Your goal:
Give back the line below containing "property held by" and every later line, exactly.

Source material:
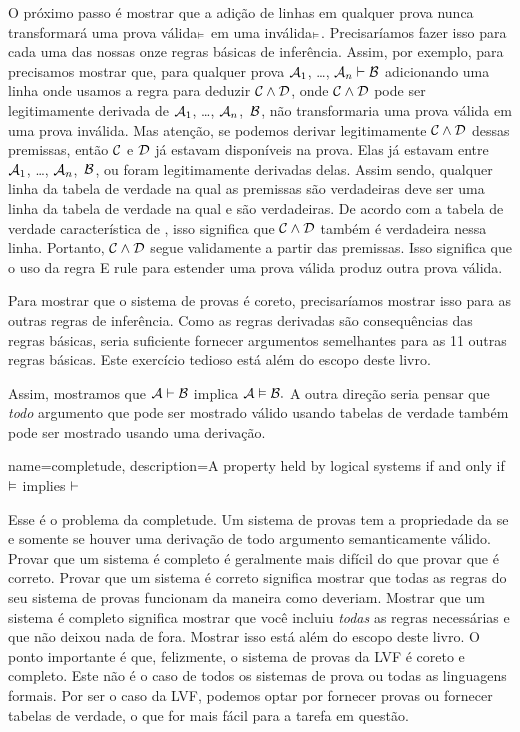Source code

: O pr\'oximo passo \'e mostrar que a adi\c c\~ao de linhas em qualquer prova nunca transformar\'a uma prova v\'alida$_{\vDash}$ em uma inv\'alida$_{\vDash}$. Precisar\'iamos fazer isso para cada uma das nossas onze regras b\'asicas de infer\^encia. Assim, por exemplo, para   precisamos mostrar que, para qualquer prova $\mathcal{A}_{1}$, \dots, $\mathcal{A}_{n} \vdash  \mathcal{B}$ adicionando uma linha onde usamos a  regra  para deduzir $\mathcal{C} \wedge \mathcal{D}$, onde $\mathcal{C} \wedge \mathcal{D}$ pode ser legitimamente derivada de $\mathcal{A}_{1}$, \dots, $\mathcal{A}_{n}$,~$\mathcal{B}$,  n\~ao transformaria uma prova v\'alida em uma prova inv\'alida. Mas aten\c c\~ao, se podemos derivar legitimamente $\mathcal{C} \wedge \mathcal{D}$ dessas premissas, ent\~ao $\mathcal{C}$ e $\mathcal{D}$  j\'a estavam dispon\'iveis na prova. Elas j\'a estavam entre $\mathcal{A}_{1}$, \dots, $\mathcal{A}_{n}$,~$\mathcal{B}$, ou foram legitimamente derivadas delas.  Assim sendo, qualquer linha da tabela  de verdade na qual as premissas s\~ao verdadeiras deve ser uma linha da tabela de verdade na qual  e  s\~ao verdadeiras. De acordo com a tabela de verdade caracter\'istica de \eand, isso significa que $\mathcal{C} \wedge \mathcal{D}$ tamb\'em \'e verdadeira nessa linha. Portanto,  $\mathcal{C} \wedge \mathcal{D}$ segue validamente a partir das premissas. Isso significa que o uso da regra {\eand}E rule para estender uma prova v\'alida produz outra prova v\'alida.


Para mostrar que o sistema de provas \'e coreto, precisar\'iamos mostrar isso para as outras regras de infer\^encia. Como as regras derivadas s\~ao consequ\^encias das regras b\'asicas, seria suficiente fornecer argumentos semelhantes para as 11 outras regras b\'asicas. Este exerc\'icio tedioso est\'a al\'em do escopo deste livro.


Assim, mostramos que $\mathcal{A} \vdash  \mathcal{B}$ implica $\mathcal{A} \vDash \mathcal{B}.$ A outra dire\c c\~ao seria pensar que \emph{todo} argumento que pode ser mostrado v\'alido usando tabelas de verdade tamb\'em pode ser mostrado usando uma deriva\c c\~ao.

{
name=completude,
description={A property held by logical systems if and only if $\vDash $ implies $\vdash $}
}

Esse \'e o problema da completude. Um sistema de provas tem a propriedade da    \label{def:completeness} se e somente se houver uma deriva\c c\~ao de todo argumento semanticamente v\'alido. Provar que um sistema \'e completo \'e geralmente mais dif\'icil do que provar que \'e correto. Provar que um sistema \'e correto significa mostrar que todas as regras do seu sistema de provas funcionam da maneira como deveriam.
Mostrar que um sistema \'e completo significa mostrar que voc\^e incluiu \emph{todas} as regras necess\'arias e que n\~ao deixou nada de fora. Mostrar isso est\'a al\'em do escopo deste livro. O ponto importante \'e que, felizmente, o sistema de provas da LVF \'e coreto e completo. Este n\~ao \'e o caso de todos os sistemas de prova ou todas as linguagens formais. Por ser o caso da LVF, podemos optar por fornecer provas ou fornecer tabelas de verdade, o que for mais f\'acil para a tarefa em quest\~ao.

Exercise output:
description={A property held by logical systems if and only if $\vDash $ implies $\vdash $}
}

Esse \'e o problema da completude. Um sistema de provas tem a propriedade da    \label{def:completeness} se e somente se houver uma deriva\c c\~ao de todo argumento semanticamente v\'alido. Provar que um sistema \'e completo \'e geralmente mais dif\'icil do que provar que \'e correto. Provar que um sistema \'e correto significa mostrar que todas as regras do seu sistema de provas funcionam da maneira como deveriam.
Mostrar que um sistema \'e completo significa mostrar que voc\^e incluiu \emph{todas} as regras necess\'arias e que n\~ao deixou nada de fora. Mostrar isso est\'a al\'em do escopo deste livro. O ponto importante \'e que, felizmente, o sistema de provas da LVF \'e coreto e completo. Este n\~ao \'e o caso de todos os sistemas de prova ou todas as linguagens formais. Por ser o caso da LVF, podemos optar por fornecer provas ou fornecer tabelas de verdade, o que for mais f\'acil para a tarefa em quest\~ao.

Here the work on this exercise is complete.